Your goal
Exactly and only the lines from the one with "接下来就是关键环节了——如何" through the end of the listing are to be transcribed, both ends included.
==== Data to process ====
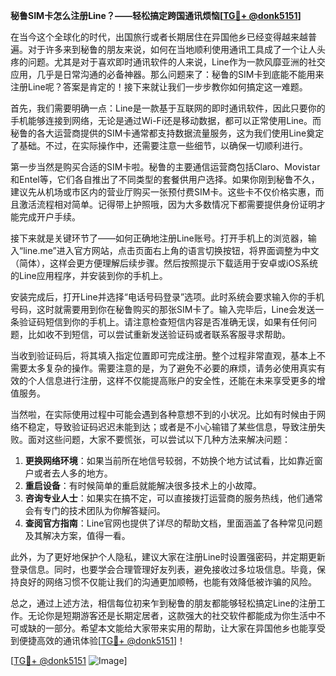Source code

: **秘鲁SIM卡怎么注册Line？——轻松搞定跨国通讯烦恼[[TG💪+ @donk5151](https://t.me/s/donk5151)]**

在当今这个全球化的时代，出国旅行或者长期居住在异国他乡已经变得越来越普遍。对于许多来到秘鲁的朋友来说，如何在当地顺利使用通讯工具成了一个让人头疼的问题。尤其是对于喜欢即时通讯软件的人来说，Line作为一款风靡亚洲的社交应用，几乎是日常沟通的必备神器。那么问题来了：秘鲁的SIM卡到底能不能用来注册Line呢？答案是肯定的！接下来就让我们一步步教你如何搞定这一难题。

首先，我们需要明确一点：Line是一款基于互联网的即时通讯软件，因此只要你的手机能够连接到网络，无论是通过Wi-Fi还是移动数据，都可以正常使用Line。而秘鲁的各大运营商提供的SIM卡通常都支持数据流量服务，这为我们使用Line奠定了基础。不过，在实际操作中，还需要注意一些细节，以确保一切顺利进行。

第一步当然是购买合适的SIM卡啦。秘鲁的主要通信运营商包括Claro、Movistar和Entel等，它们各自推出了不同类型的套餐供用户选择。如果你刚到秘鲁不久，建议先从机场或市区内的营业厅购买一张预付费SIM卡。这些卡不仅价格实惠，而且激活流程相对简单。记得带上护照哦，因为大多数情况下都需要提供身份证明才能完成开户手续。

接下来就是关键环节了——如何正确地注册Line账号。打开手机上的浏览器，输入“line.me”进入官方网站，点击页面右上角的语言切换按钮，将界面调整为中文（简体），这样会更方便理解后续步骤。然后按照提示下载适用于安卓或iOS系统的Line应用程序，并安装到你的手机上。

安装完成后，打开Line并选择“电话号码登录”选项。此时系统会要求输入你的手机号码，这时就需要用到你在秘鲁购买的那张SIM卡了。输入完毕后，Line会发送一条验证码短信到你的手机上。请注意检查短信内容是否准确无误，如果有任何问题，比如收不到短信，可以尝试重新发送验证码或者联系客服寻求帮助。

当收到验证码后，将其填入指定位置即可完成注册。整个过程非常直观，基本上不需要太多复杂的操作。需要注意的是，为了避免不必要的麻烦，请务必使用真实有效的个人信息进行注册，这样不仅能提高账户的安全性，还能在未来享受更多的增值服务。

当然啦，在实际使用过程中可能会遇到各种意想不到的小状况。比如有时候由于网络不稳定，导致验证码迟迟未能到达；或者是不小心输错了某些信息，导致注册失败。面对这些问题，大家不要慌张，可以尝试以下几种方法来解决问题：

1. **更换网络环境**：如果当前所在地信号较弱，不妨换个地方试试看，比如靠近窗户或者去人多的地方。
2. **重启设备**：有时候简单的重启就能解决很多技术上的小故障。
3. **咨询专业人士**：如果实在搞不定，可以直接拨打运营商的服务热线，他们通常会有专门的技术团队为你解答疑问。
4. **查阅官方指南**：Line官网也提供了详尽的帮助文档，里面涵盖了各种常见问题及其解决方案，值得一看。

此外，为了更好地保护个人隐私，建议大家在注册Line时设置强密码，并定期更新登录信息。同时，也要学会合理管理好友列表，避免接收过多垃圾信息。毕竟，保持良好的网络习惯不仅能让我们的沟通更加顺畅，也能有效降低被诈骗的风险。

总之，通过上述方法，相信每位初来乍到秘鲁的朋友都能够轻松搞定Line的注册工作。无论你是短期游客还是长期定居者，这款强大的社交软件都能成为你生活中不可或缺的一部分。希望本文能给大家带来实用的帮助，让大家在异国他乡也能享受到便捷高效的通讯体验[[TG💪+ @donk5151](https://t.me/s/donk5151)]！

[[TG💪+ @donk5151](https://t.me/s/donk5151) ![Image](https://i.postimg.cc/rwNCRYN7/Snipaste-2025-04-30-17-27-05.png)]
====
Expected output
接下来就是关键环节了——如何正确地注册Line账号。打开手机上的浏览器，输入“line.me”进入官方网站，点击页面右上角的语言切换按钮，将界面调整为中文（简体），这样会更方便理解后续步骤。然后按照提示下载适用于安卓或iOS系统的Line应用程序，并安装到你的手机上。

安装完成后，打开Line并选择“电话号码登录”选项。此时系统会要求输入你的手机号码，这时就需要用到你在秘鲁购买的那张SIM卡了。输入完毕后，Line会发送一条验证码短信到你的手机上。请注意检查短信内容是否准确无误，如果有任何问题，比如收不到短信，可以尝试重新发送验证码或者联系客服寻求帮助。

当收到验证码后，将其填入指定位置即可完成注册。整个过程非常直观，基本上不需要太多复杂的操作。需要注意的是，为了避免不必要的麻烦，请务必使用真实有效的个人信息进行注册，这样不仅能提高账户的安全性，还能在未来享受更多的增值服务。

当然啦，在实际使用过程中可能会遇到各种意想不到的小状况。比如有时候由于网络不稳定，导致验证码迟迟未能到达；或者是不小心输错了某些信息，导致注册失败。面对这些问题，大家不要慌张，可以尝试以下几种方法来解决问题：

1. **更换网络环境**：如果当前所在地信号较弱，不妨换个地方试试看，比如靠近窗户或者去人多的地方。
2. **重启设备**：有时候简单的重启就能解决很多技术上的小故障。
3. **咨询专业人士**：如果实在搞不定，可以直接拨打运营商的服务热线，他们通常会有专门的技术团队为你解答疑问。
4. **查阅官方指南**：Line官网也提供了详尽的帮助文档，里面涵盖了各种常见问题及其解决方案，值得一看。

此外，为了更好地保护个人隐私，建议大家在注册Line时设置强密码，并定期更新登录信息。同时，也要学会合理管理好友列表，避免接收过多垃圾信息。毕竟，保持良好的网络习惯不仅能让我们的沟通更加顺畅，也能有效降低被诈骗的风险。

总之，通过上述方法，相信每位初来乍到秘鲁的朋友都能够轻松搞定Line的注册工作。无论你是短期游客还是长期定居者，这款强大的社交软件都能成为你生活中不可或缺的一部分。希望本文能给大家带来实用的帮助，让大家在异国他乡也能享受到便捷高效的通讯体验[[TG💪+ @donk5151](https://t.me/s/donk5151)]！

[[TG💪+ @donk5151](https://t.me/s/donk5151) ![Image](https://i.postimg.cc/rwNCRYN7/Snipaste-2025-04-30-17-27-05.png)]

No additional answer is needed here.